Denver ora, New York prima. Nella mia carriera NBA – ormai sono arrivato alla nona stagione – ho indossato solo due maglie, vestito solo due colori, abitato in due città e, forse, posso dire di aver vissuto anche soltanto due tipi di esperienze diverse nella preparazione al via di un nuovo campionato.
La prima, nel mio anno da rookie a New York, fa storia a sé: è stata sicuramente la più emozionante, semplicemente perché non sapevo cosa aspettarmi. Ricordo che successe tutto molto in fretta: finii di giocare i playoff in Italia, andai al draft, iniziarono in fretta gli allenamenti, quasi non ebbi neppure il tempo di realizzare quello che mi stava accadendo.
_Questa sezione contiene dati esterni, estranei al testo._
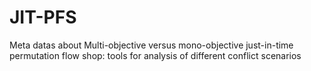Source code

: # JIT-PFS
Meta datas about Multi-objective versus mono-objective just-in-time permutation flow shop: tools for analysis of different conflict scenarios
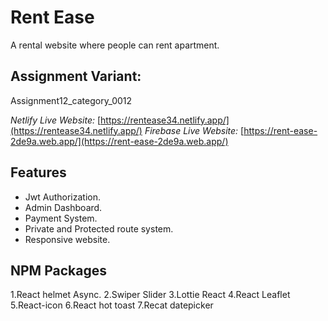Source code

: # Rent Ease

A rental website where people can rent apartment.

## Assignment Variant:

Assignment12_category_0012




*Netlify Live Website:* [https://rentease34.netlify.app/](https://rentease34.netlify.app/)
*Firebase Live Website:* [https://rent-ease-2de9a.web.app/](https://rent-ease-2de9a.web.app/)


## Features

- Jwt Authorization.
- Admin Dashboard.
- Payment System.
- Private and Protected route system.
- Responsive website.

## NPM Packages

1.React helmet Async.
2.Swiper Slider
3.Lottie React
4.React Leaflet
5.React-icon
6.React hot toast
7.Recat datepicker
Ricordo un po’ di nervosismo – ma mai paura – e soprattutto tanta eccitazione. Ogni giorno per me era una scoperta, un’emozione nuova, diversa. All’inizio il giocatore che mi colpì di più fu Nate Robinson, per misure fisiche – poco più di 170 centimetri – e carattere. Poi ricordo l’impatto di Malik Rose e Jamal Crawford, i due veterani che da subito mi presero sotto la loro ala protettrice e mi aiutarono moltissimo.
Prima, durante e dopo l’allenamento mi resi conto che non mi facevano mai mancare una parola, un consiglio, una battuta: piccole cose, magari, ma quando sei nuovo tutto aiuta nel processo di ambientamento. Arrivando con la sesta chiamata assoluta al draft, su di me c’erano sicuramente fin dall’inizio molte aspettative. Il mio agente era stato bravo a preannunciarmi una possibile chiamata tra il numero 5 e il numero 10, per cui ero preparato e ho vissuto bene quel tipo di responsabilità. A rincarare la dose arrivò invece il fatto di sbarcare in una franchigia come New York, dove la pressione addosso la senti, eccome.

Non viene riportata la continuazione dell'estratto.